### Pictures paired with source code
_ _ _ _ _
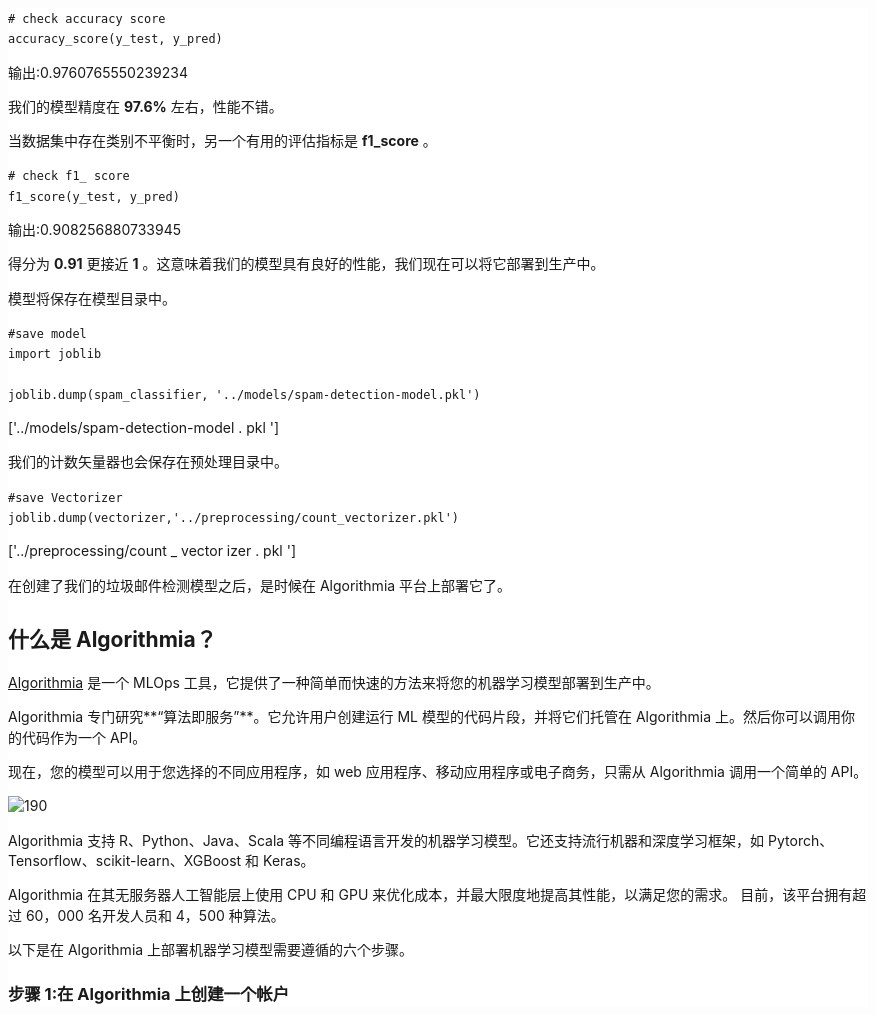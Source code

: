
 ```
# check accuracy score
accuracy_score(y_test, y_pred)
```

输出:0.9760765550239234

我们的模型精度在 **97.6%** 左右，性能不错。

当数据集中存在类别不平衡时，另一个有用的评估指标是 **f1_score** 。

```
# check f1_ score
f1_score(y_test, y_pred)
```

输出:0.908256880733945

得分为 **0.91** 更接近 **1** 。这意味着我们的模型具有良好的性能，我们现在可以将它部署到生产中。

模型将保存在模型目录中。

```
#save model 
import joblib 

joblib.dump(spam_classifier, '../models/spam-detection-model.pkl')
```

['../models/spam-detection-model . pkl ']

我们的计数矢量器也会保存在预处理目录中。

```
#save Vectorizer
joblib.dump(vectorizer,'../preprocessing/count_vectorizer.pkl')
```

['../preprocessing/count _ vector izer . pkl ']

在创建了我们的垃圾邮件检测模型之后，是时候在 Algorithmia 平台上部署它了。

## 什么是 Algorithmia？

[Algorithmia](https://algorithmia.com/) 是一个 MLOps 工具，它提供了一种简单而快速的方法来将您的机器学习模型部署到生产中。

Algorithmia 专门研究**“算法即服务”**。它允许用户创建运行 ML 模型的代码片段，并将它们托管在 Algorithmia 上。然后你可以调用你的代码作为一个 API。

现在，您的模型可以用于您选择的不同应用程序，如 web 应用程序、移动应用程序或电子商务，只需从 Algorithmia 调用一个简单的 API。

![190](img/0f04c65e73edb22a520f70a541cdbbad.png)

Algorithmia 支持 R、Python、Java、Scala 等不同编程语言开发的机器学习模型。它还支持流行机器和深度学习框架，如 Pytorch、Tensorflow、scikit-learn、XGBoost 和 Keras。

Algorithmia 在其无服务器人工智能层上使用 CPU 和 GPU 来优化成本，并最大限度地提高其性能，以满足您的需求。
目前，该平台拥有超过 60，000 名开发人员和 4，500 种算法。

以下是在 Algorithmia 上部署机器学习模型需要遵循的六个步骤。

### 步骤 1:在 Algorithmia 上创建一个帐户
_ _ _ _ _
Copy here each line of the preceding records with "preprocessing" in it.

joblib.dump(vectorizer,'../preprocessing/count_vectorizer.pkl')
['../preprocessing/count _ vector izer . pkl ']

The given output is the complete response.